Mohamed Harmel explaining in 2008 why he no longer wrote for the party newspaper.

The 1999 presidential election was subject to an upper age limit of 70, which debarred him from standing, but Harmel asserted that he would not have stood for president even if he had been permitted to do so. Instead he unequivocally backed Ben Ali for re-election.

The ongoing theme of his politics was "consensual democracy": voters were reminded of the importance of the "gains of 7 November" in the Ettajdid electoral manifesto for the 1999 legislature elections. This was a reference to the coming to power as president on that date of Zine El Abidine Ben Ali. For the 2004 presidential election Mohamed Harmel was again debarred from standing on account of his age. He was 75. He did participate in that year's elections for the legislature, but failed to be re-elected despite his name appearing at the top of the Ettajdid party list for the Tunis electoral district. Following this disappointing result the Ettajdid national executive issued a communiqué on 12 December lamenting the "exclusion" of their party general secretary from the National Assembly as damaging to the pluralism in the chamber. According to the historian Larbi Chouikha this communiqué contained echoes of the 1990s when the Communist Party was advocating "consensual democracy" combined with power.

===Final years===
Mohamed Harmel stood down as Ettajdid Party Secretary at the party conference of 30 July 2007: he was succeeded by Ahmed Brahim. He was immediately proclaimed, and unanimously elected, Honorary Party President, which was a post expressly created to mark the movement's appreciation of the historic scope of his political contributions. According to Brahim, interviewed a few months later, it was Harmel who had himself wanted this change at the top of the party, having in effect already let it be known that he would not be standing for re-election.
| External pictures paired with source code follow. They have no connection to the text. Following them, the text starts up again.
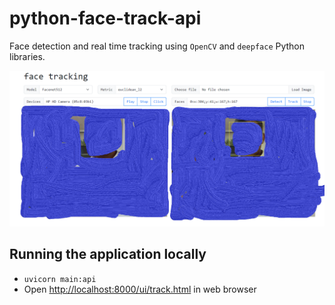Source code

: # python-face-track-api

Face detection and real time tracking using `OpenCV` and `deepface` Python libraries.

![](example.png)

## Running the application locally

- `uvicorn main:api`
- Open [http://localhost:8000/ui/track.html](http://localhost:8000/ui/track.html) in web browser
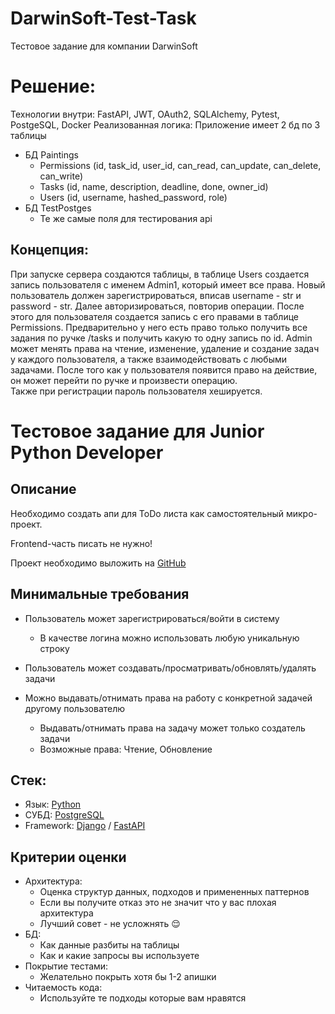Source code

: # DarwinSoft-Test-Task
Тестовое задание для компании DarwinSoft
# Решение:

Технологии внутри: FastAPI, JWT, OAuth2, SQLAlchemy, Pytest, PostgeSQL, Docker
Реализованная логика: Приложение имеет 2 бд по 3 таблицы
 * БД Paintings
    * Permissions (id, task_id, user_id, can_read, can_update, can_delete, can_write)
    * Tasks (id, name, description, deadline, done, owner_id)
    * Users (id, username, hashed_password, role)
 * БД TestPostges
    * Те же самые поля для тестирования api
  
## Концепция:
 При запуске сервера создаются таблицы, в таблице Users создается запись пользователя с именем Admin1, который имеет все права. Новый пользователь должен зарегистрироваться, вписав username - str и password - str. Далее авторизироваться, повторив операции. После этого для пользователя создается запись с его правами в таблице Permissions. Предварительно у него есть право только получить все задания по ручке /tasks и получить какую то одну запись по id. Admin может менять права на чтение, изменение, удаление и создание задач у каждого пользователя, а также взаимодействовать с любыми задачами. После того как у пользователя появится право на действие, он может перейти по ручке и произвести операцию.    
 Также при регистрации пароль пользователя хешируется.
# Тестовое задание для Junior Python Developer

## Описание

Необходимо создать апи для ToDo листа как самостоятельный микро-проект.

Frontend-часть писать не нужно!

Проект необходимо выложить на [GitHub](https://github.com)

## Минимальные требования

- Пользователь может зарегистрироваться/войти в систему

  - В качестве логина можно использовать любую уникальную строку

- Пользователь может создавать/просматривать/обновлять/удалять задачи

- Можно выдавать/отнимать права на работу с конкретной задачей другому пользователю
  - Выдавать/отнимать права на задачу может только создатель задачи
  - Возможные права: Чтение, Обновление

## Стек:

- Язык: [Python](https://www.python.org/)
- СУБД: [PostgreSQL](https://www.postgresql.org)
- Framework: [Django](https://www.djangoproject.com/) / [FastAPI](https://fastapi.tiangolo.com/)

## Критерии оценки

- Архитектура:
  - Оценка структур данных, подходов и примененных паттернов
  - Если вы получите отказ это не значит что у вас плохая архитектура
  - Лучший совет - не усложнять 😌
- БД:
  - Как данные разбиты на таблицы
  - Как и какие запросы вы используете
- Покрытие тестами:
  - Желательно покрыть хотя бы 1-2 апишки
- Читаемость кода:
  - Используйте те подходы которые вам нравятся
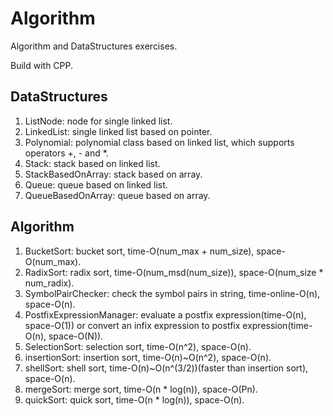 # Algorithm


Algorithm and DataStructures exercises.

Build with CPP.


## DataStructures

1. ListNode: node for single linked list.  
2. LinkedList: single linked list based on pointer.  
3. Polynomial: polynomial class based on linked list, which supports operators +, - and *.  
4. Stack: stack based on linked list.  
5. StackBasedOnArray: stack based on array.
6. Queue: queue based on linked list.  
7. QueueBasedOnArray: queue based on array.   

## Algorithm

1. BucketSort: bucket sort, time-O(num_max + num_size), space-O(num_max).  
2. RadixSort: radix sort, time-O(num_msd(num_size)), space-O(num_size * num_radix).  
3. SymbolPairChecker: check the symbol pairs in string, time-online-O(n), space-O(n).  
4. PostfixExpressionManager: evaluate a postfix expression(time-O(n), space-O(1)) or convert an infix expression to postfix expression(time-O(n), space-O(N)).  
5. SelectionSort: selection sort, time-O(n^2), space-O(n).  
6. insertionSort: insertion sort, time-O(n)~O(n^2), space-O(n). 
7. shellSort: shell sort, time-O(n)~O(n^(3/2))(faster than insertion sort), space-O(n). 
8. mergeSort: merge sort, time-O(n * log(n)), space-O(Pn). 
9. quickSort: quick sort, time-O(n * log(n)), space-O(n). 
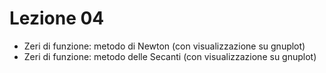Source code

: # Lezione 04

- Zeri di funzione: metodo di Newton (con visualizzazione su gnuplot)
- Zeri di funzione: metodo delle Secanti (con visualizzazione su gnuplot)
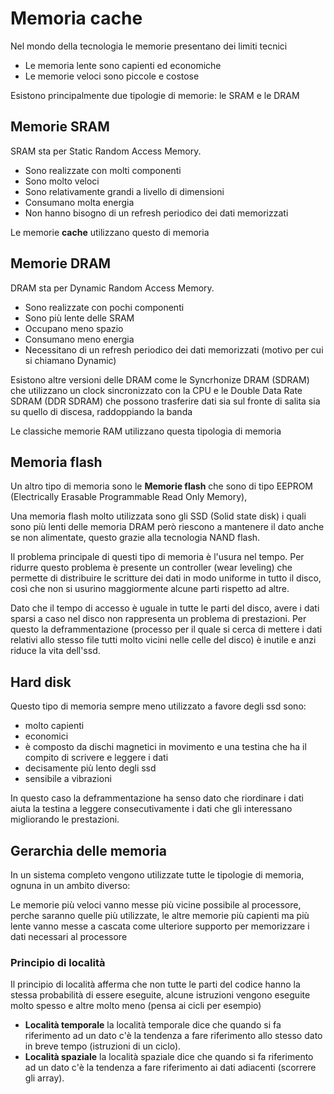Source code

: ﻿# Memoria cache

Nel mondo della tecnologia le memorie presentano dei limiti tecnici

- Le memoria lente sono capienti ed economiche
- Le memorie veloci sono piccole e costose

Esistono principalmente due tipologie di memorie: le SRAM e le DRAM


## Memorie SRAM

SRAM sta per Static Random Access Memory.

- Sono realizzate con molti componenti
- Sono molto veloci
- Sono relativamente grandi a livello di dimensioni
- Consumano molta energia
- Non hanno bisogno di un refresh periodico dei dati memorizzati

Le memorie **cache** utilizzano questo di memoria

## Memorie DRAM

DRAM sta per Dynamic Random Access Memory.

- Sono realizzate con pochi componenti
- Sono più lente delle SRAM
- Occupano meno spazio
- Consumano meno energia
- Necessitano di un refresh periodico dei dati memorizzati (motivo per cui si chiamano Dynamic)

Esistono altre versioni delle DRAM come le Syncrhonize DRAM (SDRAM) che utilizzano un clock sincronizzato con la CPU e le Double Data Rate SDRAM (DDR SDRAM) che possono trasferire dati sia sul fronte di salita sia su quello di discesa, raddoppiando la banda

Le classiche memorie RAM utilizzano questa tipologia di memoria

## Memoria flash

Un altro tipo di memoria sono le **Memorie flash** che sono di tipo EEPROM (Electrically Erasable Programmable Read Only Memory), 

Una memoria flash molto utilizzata sono gli SSD (Solid state disk) i quali sono più lenti delle memoria DRAM però riescono a mantenere il dato anche se non alimentate, questo grazie alla tecnologia NAND flash.

Il problema principale di questi tipo di memoria è l'usura nel tempo. Per ridurre questo problema è presente un controller (wear leveling) che permette di distribuire le scritture dei dati in modo uniforme in tutto il disco, così che non si usurino maggiormente alcune parti rispetto ad altre.

 Dato che il tempo di accesso è uguale in tutte le parti del disco, avere i dati sparsi a caso nel disco non rappresenta un problema di prestazioni. Per questo la deframmentazione (processo per il quale si cerca di mettere i dati relativi allo stesso file tutti molto vicini nelle celle del disco) è inutile e anzi riduce la vita dell'ssd.

## Hard disk

Questo tipo di memoria sempre meno utilizzato a favore degli ssd sono:

- molto capienti
- economici
- è composto da dischi magnetici in movimento e una testina che ha il compito di scrivere e leggere i dati
- decisamente più lento degli ssd
- sensibile a vibrazioni 

In questo caso la deframmentazione ha senso dato che riordinare i dati aiuta la testina a leggere consecutivamente i dati che gli interessano migliorando le prestazioni.

## Gerarchia delle memoria

In un sistema completo vengono utilizzate tutte le tipologie di memoria, ognuna in un ambito diverso:

Le memorie più veloci vanno messe più vicine possibile al processore, perche saranno quelle più utilizzate, le altre memorie più capienti ma più lente vanno messe a cascata come ulteriore supporto per memorizzare i dati necessari al processore

### Principio di località

Il principio di località afferma che non tutte le parti del codice hanno la stessa probabilità di essere eseguite, alcune istruzioni vengono eseguite molto spesso e altre molto meno (pensa ai cicli per esempio)

- **Località temporale** la località temporale dice che quando si fa riferimento ad un dato c'è la tendenza a fare riferimento allo stesso dato in breve tempo (istruzioni di un ciclo).
- **Località spaziale** la località spaziale dice che quando si fa riferimento ad un dato c'è la tendenza a fare riferimento ai dati adiacenti (scorrere gli array).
Elsewhere, however, there are signs that he was not entirely relaxed about losing power and influence within the movement. Directly before the congress of July 2007 he prepared two pieces for the party newspaper, Attariq Al Jadid. These were headed, "In all candour" in the Arab language section and "Question mark" in the francophone section. They were not included in the special Party Congress edition of the paper, and in an open letter to readers published in August 2008 Harmel explained why he had not written for the paper again, because of management conditions imposed in respect of his contributions.

In 2007 he insisted in an interview that he had laid down all control organisational responsibility of his own will, also explaining that the 2007 party congress had never specified the nature of his role as Honorary Party President, which some had been content to leave as a fudge in a way that was less than comradely and that shocked him. But he insisted that he was nevertheless not riled by the situation. The choices had been his own, made with a good conscience, and it was "normal" that others would take over.
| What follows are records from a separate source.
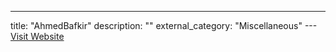---
title: "AhmedBafkir"
description: ""
external_category: "Miscellaneous"
---[Visit Website](https://github.com/AhmedBafkir)

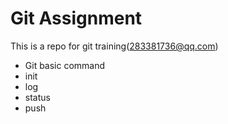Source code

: # Git Assignment

This is a repo for git training(283381736@qq.com)

- Git basic command
- init
- log
- status
- push
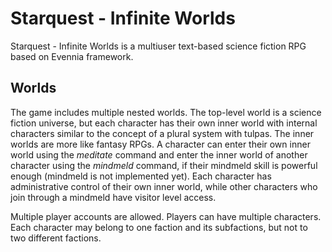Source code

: # Starquest - Infinite Worlds

Starquest - Infinite Worlds is a multiuser text-based science fiction RPG based on Evennia framework.

## Worlds

The game includes multiple nested worlds. The top-level world is a science fiction universe, but each character has their own inner world with internal characters similar to the concept of a plural system with tulpas. The inner worlds are more like fantasy RPGs. A character can enter their own inner world using the _meditate_ command and enter the inner world of another character using the _mindmeld_ command, if their mindmeld skill is powerful enough (mindmeld is not implemented yet). Each character has administrative control of their own inner world, while other characters who join through a mindmeld have visitor level access.

Multiple player accounts are allowed. Players can have multiple characters. Each character may belong to one faction and its subfactions, but not to two different factions.
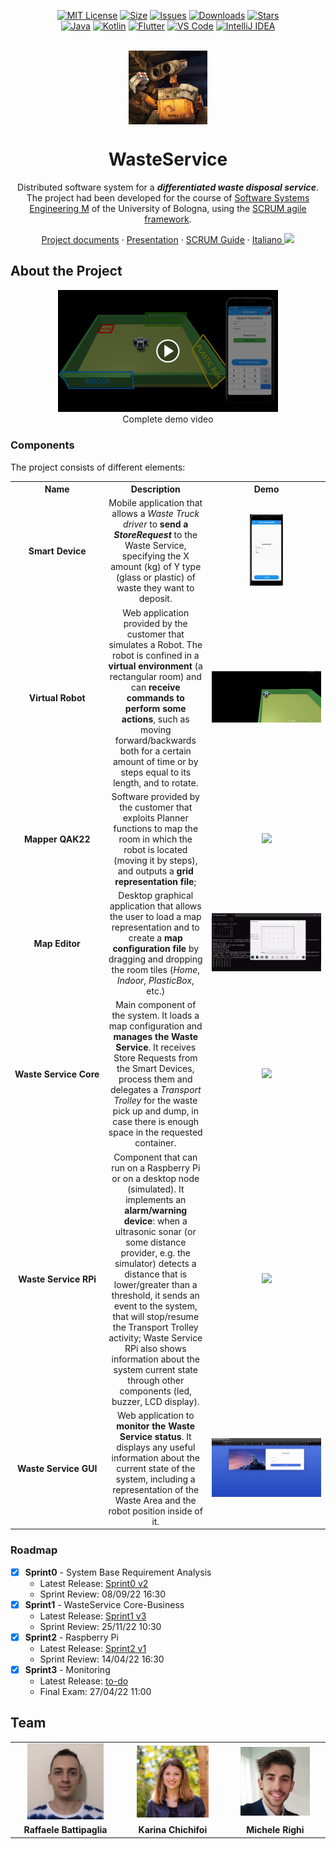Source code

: <div align="center">

[![MIT License][license-shield]][license-url]
[![Size][size-shield]][size-url]
[![Issues][issues-shield]][issues-url]
[![Downloads][downloads-shield]][downloads-url]
[![Stars][stars-shield]][stars-url]\
[![Java][java-shield]][java-url]
[![Kotlin][kotlin-shield]][kotlin-url]
[![Flutter][flutter-shield]][flutter-url]
[![VS Code][vscode-shield]][vscode-url]
[![IntelliJ IDEA][intellij-shield]][intellij-url]

<br/>
</div>

<div align="center">
  <img align="center" width="25%" src="commons/resources/imgs/walle.jpg"/>
  
  <h1>WasteService</h1>
  
  Distributed software system for a ***differentiated waste disposal service***. The project had been developed for the course of [Software Systems Engineering M](https://www.unibo.it/en/teaching/course-unit-catalogue/course-unit/2021/468003) of the University of Bologna, using the [SCRUM agile framework](https://www.scrum.org/resources/what-is-scrum).
  
  [Project documents](https://htmlpreview.github.io/?https://raw.githubusercontent.com/iss2022-BCR/WasteService/main/Sprint0/index.html)
  ·
  [Presentation](./commons/presentation/WasteServiceBCR.pdf)
  ·
  [SCRUM Guide](./commons/2020-Scrum-Guide-US.pdf)
  ·
  [Italiano <kbd><img width="20px" src="https://flagicons.lipis.dev/flags/4x3/it.svg"></kbd>](./README.it.md)
  
</div>

## About the Project

<div align="center">
  <a href="https://youtu.be/WAImSQSib1A" target="_blank"><img width="70%" src="./commons/resources/imgs/Thumbnail_YouTube.png" alt="Demo Video" /></a>
	<br/>
	Complete demo video
</div>

### Components
The project consists of different elements:
<table>
  <tr align="center">
    <th width="15%">Name</th>
    <th width="35%">Description</th>
    <th width="50%">Demo</th>
  </tr>
  <tr align="center">
    <td><b>Smart&nbsp;Device</b></td>
    <td>
      Mobile application that allows a <i>Waste Truck driver</i> to <b>send a <i>StoreRequest</i></b> to the Waste Service, specifying the X amount (kg) of Y type (glass or plastic) of waste they want to deposit.
    </td>
    <td><img width="30%" src="./commons/resources/imgs/gifs/Demo_SmartDevice.gif"/></td>
  </tr>
  <tr align="center">
    <td><b>Virtual&nbsp;Robot</b></td>
    <td>
      Web application provided by the customer that simulates a Robot. The robot is confined in a <b>virtual environment</b> (a rectangular room) and can <b>receive commands to perform some actions</b>, such as moving forward/backwards both for a certain amount of time or by steps equal to its length, and to rotate.
    </td>
    <td><img src="./commons/resources/imgs/gifs/Demo_VirtualRobot.gif"/></td>
  </tr>
  <tr align="center">
    <td><b>Mapper&nbsp;QAK22</b></td>
    <td>
      Software provided by the customer that exploits Planner functions to map the room in which the robot is located (moving it by steps), and outputs a <b>grid representation file</b>;
    </td>
    <td><img src="./commons/resources/imgs/gifs/Demo_Mapper.gif"/></td>
  </tr>
  <tr align="center">
    <td><b>Map&nbsp;Editor</b></td>
    <td>
      Desktop graphical application that allows the user to load a map representation and to create a <b>map configuration file</b> by dragging and dropping the room tiles (<i>Home</i>, <i>Indoor</i>, <i>PlasticBox</i>, etc.)
    </td>
    <td><img src="./commons/resources/imgs/gifs/Demo_MapEditor.gif"/></td>
  </tr>
  <tr align="center">
    <td><b>Waste&nbsp;Service&nbsp;Core</b></td>
    <td>
			Main component of the system. It loads a map configuration and <b>manages the Waste Service</b>. It receives Store Requests from the Smart Devices, process them and delegates a <i>Transport Trolley</i> for the waste pick up and dump, in case there is enough space in the requested container.
		</td>
    <td><img src="./commons/resources/imgs/gifs/Demo_WasteServiceCore.gif"/></td>
  </tr>
  <tr align="center">
    <td><b>Waste&nbsp;Service&nbsp;RPi</b></td>
    <td>
			Component that can run on a Raspberry Pi or on a desktop node (simulated). It implements an <b>alarm/warning device</b>: when a ultrasonic sonar (or some distance provider, e.g. the simulator) detects a distance that is lower/greater than a threshold, it sends an event to the system, that will stop/resume the Transport Trolley activity; Waste Service RPi also shows information about the system current state through other components (led, buzzer, LCD display).
		</td>
    <td><img width="80%" src="./commons/resources/imgs/gifs/Demo_WasteServiceRPi_Simulated.gif"/></td>
  </tr>
  <tr align="center">
    <td><b>Waste&nbsp;Service&nbsp;GUI</b></td>
    <td>
			Web application to <b>monitor the Waste Service status</b>. It displays any useful information about the current state of the system, including a representation of the Waste Area and the robot position inside of it.
		</td>
    <td><img src="./commons/resources/imgs/gifs/Demo_WasteServiceGUI.gif"/></td>
  </tr>
</table>
  
### Roadmap
- [x] **Sprint0** - System Base Requirement Analysis
  - Latest Release: [Sprint0 v2](https://github.com/iss2022-BCR/WasteService/releases/tag/sprint0_v2)
  - Sprint Review: 08/09/22 16:30
- [x] **Sprint1** - WasteService Core-Business
  - Latest Release: [Sprint1 v3](https://github.com/iss2022-BCR/WasteService/releases/tag/sprint1_v3)
  - Sprint Review: 25/11/22 10:30
- [x] **Sprint2** - Raspberry Pi
  - Latest Release: [Sprint2 v1](https://github.com/iss2022-BCR/WasteService/releases/tag/sprint2_v1)
  - Sprint Review: 14/04/22 16:30
- [x] **Sprint3** - Monitoring
  - Latest Release: [to-do](https://github.com/iss2022-BCR/WasteService/releases/latest)
  - Final Exam: 27/04/22 11:00

## Team
<table>
  <!--<tr align="center"><td colspan="3"><b>Team BCR</b></td></tr>-->
  <tr align="center">
    <td><a href="https://github.com/Clappy98"><img width="75%" src="./commons/resources/imgs/team/avatar_Raffaele_Battipaglia.jpg"></a></td>
    <td><a href="https://github.com/TryKatChup"><img width="75%" src="./commons/resources/imgs/team/avatar_Karina_Chichifoi.jpg"></a></td>
    <td><a href="https://github.com/mikyll"><img width="75%" src="./commons/resources/imgs/team/avatar_Michele_Righi.png"></a></td>
  </tr>
  <tr align="center">
    <td><b>Raffaele Battipaglia</b></td>
    <td><b>Karina Chichifoi</b></td>
    <td><b>Michele Righi</b></td>
  </tr>
</table>


[java-shield]: https://img.shields.io/badge/Java-ED8B00?logo=java&logoColor=white
[java-url]: https://www.java.com
[kotlin-shield]: https://img.shields.io/badge/kotlin-%237F52FF.svg?logo=kotlin&logoColor=white
[kotlin-url]: https://kotlinlang.org/
[flutter-shield]: https://img.shields.io/badge/Flutter-%2302569B.svg?logo=Flutter&logoColor=white
[flutter-url]: https://flutter.dev/
[vscode-shield]: https://img.shields.io/badge/Visual%20Studio%20Code-0078d7.svg?logo=visual-studio-code&logoColor=white
[vscode-url]: https://code.visualstudio.com/
[intellij-shield]: https://img.shields.io/badge/IntelliJ%20IDEA-000000.svg?logo=intellij-idea&logoColor=blue
[intellij-url]: https://www.jetbrains.com/idea/ 
[downloads-shield]: https://img.shields.io/github/downloads/iss2022-BCR/WasteService/total
[downloads-url]: https://github.com/iss2022-BCR/WasteService/releases/latest
[license-shield]: https://img.shields.io/github/license/iss2022-BCR/WasteService
[license-url]: https://github.com/iss2022-BCR/WasteService/blob/main/LICENSE
[size-shield]: 	https://img.shields.io/github/repo-size/iss2022-BCR/WasteService
[size-url]: https://github.com/iss2022-BCR/WasteService
[issues-shield]: https://img.shields.io/github/issues/iss2022-BCR/WasteService
[issues-url]: https://github.com/iss2022-BCR/WasteService/issues
[stars-shield]: https://custom-icon-badges.herokuapp.com/github/stars/iss2022-BCR/WasteService?logo=star&logoColor=yellow
[stars-url]: https://github.com/iss2022-BCR/WasteService/stargazers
In 2008 President Ben Ali appointed him to the Chamber of Advisors, which was the upper house under Tunisia's bicameral legislative structure. The category under which he was nominated was that of "personalities and national experts" ("personnalités et les compétences nationales") which meant that he took the seat vacated by the lawyer, Habib Achour.

Mohamed Harmel died on 18 September 2011. Paying tribute, his successor Ahmed Brahim declared that Tunisia had lost a great patriot and great fighter in the service of the people, for democracy and progress.